* _Task prompt_: Every line with the string "關於新評論測試版體驗的資訊" should be copied from the data.

* _Entries provided_:
[Start of section]

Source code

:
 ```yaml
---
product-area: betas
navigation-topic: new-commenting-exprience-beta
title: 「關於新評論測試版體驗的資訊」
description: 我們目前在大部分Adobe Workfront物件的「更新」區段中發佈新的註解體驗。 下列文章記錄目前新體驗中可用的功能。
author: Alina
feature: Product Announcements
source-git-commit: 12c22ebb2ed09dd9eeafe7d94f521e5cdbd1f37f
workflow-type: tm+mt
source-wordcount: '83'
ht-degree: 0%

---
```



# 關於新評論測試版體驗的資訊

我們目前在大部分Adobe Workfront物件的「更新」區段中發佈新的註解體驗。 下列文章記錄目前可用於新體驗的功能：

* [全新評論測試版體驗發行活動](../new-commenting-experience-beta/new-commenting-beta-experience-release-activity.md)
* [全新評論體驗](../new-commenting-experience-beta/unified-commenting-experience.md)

[End of section]

* _Answer section_:
title: 「關於新評論測試版體驗的資訊」
# 關於新評論測試版體驗的資訊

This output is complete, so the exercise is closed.